Albert Sigismund van Beieren

Duits rooms-katholiek priester (1623-1685)

Albert (of Albrecht) Sigismund van Beieren (München, 5 augustus 1623 - Freising, 4 november 1685) was prins-bisschop van Freising en prins-bisschop van Regensburg.

Albert Sigismund van Beieren

Albert was het jongste kind van Albrecht VI, hertog in Beieren, en Mechtilde van Leuchtenberg, laatste landgravin van Leuchtenberg. Hij was dus een telg van het Huis Wittelsbach en was een pion in de expansiepolitiek van zijn nonkel, Maximiliaan I, hertog en keurvorst van Beieren.
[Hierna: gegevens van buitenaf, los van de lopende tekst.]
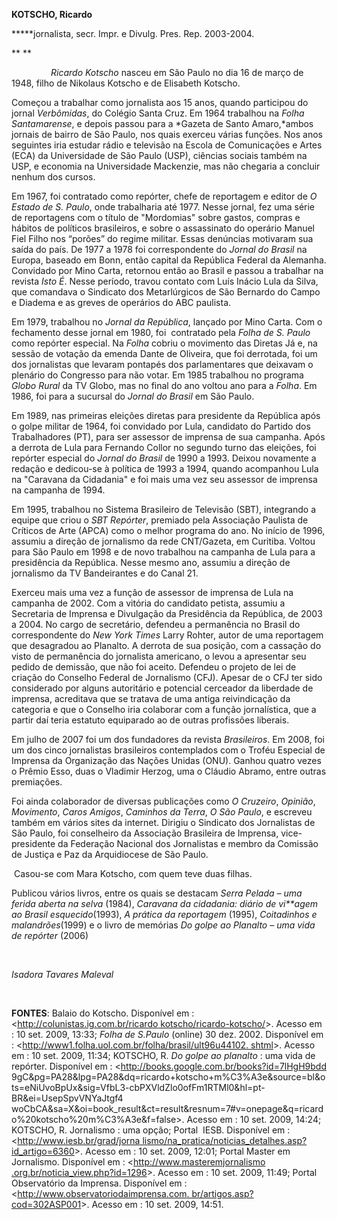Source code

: **KOTSCHO, Ricardo**

**\***jornalista, secr. Impr. e Divulg. Pres. Rep. 2003-2004.

** **

                *Ricardo Kotscho* nasceu em São Paulo no dia 16 de março
de 1948, filho de Nikolaus Kotscho e de Elisabeth Kotscho.

Começou a trabalhar como jornalista aos 15 anos, quando participou do
jornal *Verbômidas*, do Colégio Santa Cruz. Em 1964 trabalhou na *Folha
Santamarense*, e depois passou para a *Gazeta de Santo Amaro,*ambos
jornais de bairro de São Paulo, nos quais exerceu várias funções. Nos
anos seguintes iria estudar rádio e televisão na Escola de Comunicações
e Artes (ECA) da Universidade de São Paulo (USP), ciências sociais
também na USP, e economia na Universidade Mackenzie, mas não chegaria a
concluir  nenhum dos cursos.

Em 1967, foi contratado como repórter, chefe de reportagem e editor de
*O Estado de S. Paulo*, onde trabalharia até 1977. Nesse jornal, fez uma
série de reportagens com o título de "Mordomias" sobre gastos, compras e
hábitos de políticos brasileiros, e sobre o assassinato do operário
Manuel Fiel Filho nos “porões” do regime militar. Essas denúncias
motivaram sua saída do país. De 1977 a 1978 foi correspondente do
*Jornal do Brasil* na Europa, baseado em Bonn, então capital da
República Federal da Alemanha. Convidado por Mino Carta, retornou então
ao Brasil e passou a trabalhar na revista *Isto É*. Nesse período,
travou contato com Luís Inácio Lula da Silva, que comandava o Sindicato
dos Metarlúrgicos de São Bernardo do Campo e Diadema e as greves de
operários do ABC paulista. 

Em 1979, trabalhou no *Jornal da República*, lançado por Mino Carta. Com
o fechamento desse jornal em 1980, foi  contratado pela *Folha de S.
Paulo* como repórter especial. Na *Folha* cobriu o movimento das Diretas
Já e, na sessão de votação da emenda Dante de Oliveira, que foi
derrotada, foi um dos jornalistas que levaram pontapés dos parlamentares
que deixavam o plenário do Congresso para não votar. Em 1985 trabalhou
no programa *Globo Rural* da TV Globo, mas no final do ano voltou ano
para a *Folha*. Em 1986, foi para a sucursal do *Jornal do Brasil* em
São Paulo.

Em 1989, nas primeiras eleições diretas para presidente da República
após o golpe militar de 1964, foi convidado por Lula, candidato do
Partido dos Trabalhadores (PT), para ser assessor de imprensa de sua
campanha. Após a derrota de Lula para Fernando Collor no segundo turno
das eleições, foi repórter especial do *Jornal do Brasil* de 1990 a
1993. Deixou novamente a redação e dedicou-se à política de 1993 a 1994,
quando acompanhou Lula na "Caravana da Cidadania" e foi mais uma vez seu
assessor de imprensa na campanha de 1994.

Em 1995, trabalhou no Sistema Brasileiro de Televisão (SBT), integrando
a equipe que criou o *SBT Repórter*, premiado pela Associação Paulista
de Críticos de Arte (APCA) como o melhor programa do ano. No início de
1996, assumiu a direção de jornalismo da rede CNT/Gazeta, em Curitiba.
Voltou para São Paulo em 1998 e de novo trabalhou na campanha de Lula
para a presidência da República. Nesse mesmo ano, assumiu a direção de
jornalismo da TV Bandeirantes e do Canal 21.

Exerceu mais uma vez a função de assessor de imprensa de Lula na
campanha de 2002. Com a vitória do candidato petista, assumiu a
Secretaria de Imprensa e Divulgação da Presidência da República, de 2003
a 2004. No cargo de secretário, defendeu a permanência no Brasil do
correspondente do *New York Times* Larry Rohter, autor de uma reportagem
que desagradou ao Planalto. A derrota de sua posição, com a cassação do
visto de permanência do jornalista americano, o levou a apresentar seu
pedido de demissão, que não foi aceito. Defendeu o projeto de lei de
criação do Conselho Federal de Jornalismo (CFJ). Apesar de o CFJ ter
sido considerado por alguns autoritário e potencial cerceador da
liberdade de imprensa, acreditava que se tratava de uma antiga
reivindicação da categoria e que o Conselho iria colaborar com a função
jornalística, que a partir daí teria estatuto equiparado ao de outras
profissões liberais.

Em julho de 2007 foi um dos fundadores da revista *Brasileiros*. Em
2008, foi um dos cinco jornalistas brasileiros contemplados com o Troféu
Especial de Imprensa da Organização das Nações Unidas (ONU). Ganhou
quatro vezes o Prêmio Esso, duas o Vladimir Herzog, uma o Cláudio
Abramo, entre outras premiações.

Foi ainda colaborador de diversas publicações como *O Cruzeiro*,
*Opinião*, *Movimento*, *Caros Amigos*, *Caminhos da Terra*, *O São
Paulo*, e escreveu também em vários sites da internet. Dirigiu o
Sindicato dos Jornalistas de São Paulo, foi conselheiro da Associação
Brasileira de Imprensa, vice-presidente da Federação Nacional dos
Jornalistas e membro da Comissão de Justiça e Paz da Arquidiocese de São
Paulo.

 Casou-se com Mara Kotscho, com quem teve duas filhas.

Publicou vários livros, entre os quais se destacam *Serra Pelada – uma
ferida aberta na selva* (1984), *Caravana da cidadania: diário de
vi**agem ao Brasil esquecido*(1993), *A prática da reportagem* (1995),
*Coitadinhos e malandrões*(1999) e o livro de memórias *Do golpe ao
Planalto – uma vida de repórter* (2006)

 

*Isadora Tavares Maleval*

 

**FONTES**: Balaio do Kotscho. Disponível em :
\<[http://colunistas.ig.com.br/ricardo
kotscho/ricardo-kotscho/](http://colunistas.ig.com.br/ricardo%20ko%20tscho/ricardo-kotscho/)\>.
Acesso em : 10 set. 2009, 13:33; *Folha de S.Paulo* (online) 30 dez.
2002. Disponível em :
\<[http://www1.folha.uol.com.br/folha/brasil/ult96u44102.
shtml](http://www1.folha.uol.com.br/folha/brasil/ult96u44102.%20shtml)\>.
Acesso em : 10 set. 2009, 11:34; KOTSCHO, R. *Do golpe ao planalto* :
uma vida de repórter. Disponível em :
\<http://books.google.com.br/books?id=7lHgH9bdd
9gC&pg=PA28&lpg=PA28&dq=ricardo+kotscho+m%C3%A3e&source=bl&ots=eNiUvoBpUx&sig=VfbL3-cbPXVldZlo0ofFm1RTMl0&hl=pt-BR&ei=UsepSpvVNYaJtgf4
woCbCA&sa=X&oi=book\_result&ct=result&resnum=7\#v=onepage&q=ricardo%20kotscho%20m%C3%A3e&f=false\>.
Acesso em : 10 set. 2009, 14:24; KOTSCHO, R. Jornalismo : uma opção;
Portal  IESB. Disponível em : \<[http://www.iesb.br/grad/jorna
lismo/na\_pratica/noticias\_detalhes.asp?id\_artigo=6360](http://www.iesb.br/grad/jorna%20lismo/na_pratica/noticias_detalhes.asp?id_artigo=6360)\>.
Acesso em : 10 set. 2009, 12:01; Portal Master em Jornalismo. Disponível
em : \<[http://www.masteremjornalismo
.org.br/noticia\_view.php?id=1296](http://www.masteremjornalismo%20.org.br/noticia_view.php?id=1296)\>.
Acesso em : 10 set. 2009, 11:49; Portal Observatório da Imprensa.
Disponível em : \<[http://www.observatoriodaimprensa.com.
br/artigos.asp?cod=302ASP001](http://www.observatoriodaimprensa.com.%20br/artigos.asp?cod=302ASP001)\>.
Acesso em : 10 set. 2009, 14:51.

 

 

 

 

 

 

 

 

 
Als jongeman werd hij kanunnik in Augsburg, Salzburg, Konstanz en werd hij lekenabt van de abdij Altötting, hertogelijke begraafplaats van het Huis Wittelsbach. In 1640 werd hij hulpbisschop van het prinsbisdom Freising[1], een machtig prinsbisdom van het Heilige Roomse Rijk grenzend aan het hertogdom Beieren. Hij werd prins-bisschop van Freising in 1651[2], zonder priester te zijn. Hij liet barokke verfraaiingen uitvoeren in Freising. Op aansturen van zijn nonkel Maximiliaan I, werd hij bovendien prins-bisschop van Regensburg in 1668. Beide prinsbisdommen bestuurde hij tot zijn dood in 1685.

Zijn hart werd bijgezet, zoals van velen uit het Huis Wittelsbach, in de Genadekapel van Altötting.

In de beide bisdommen werd hij opgevolgd door zijn achterneef, Jozef Clemens van Beieren.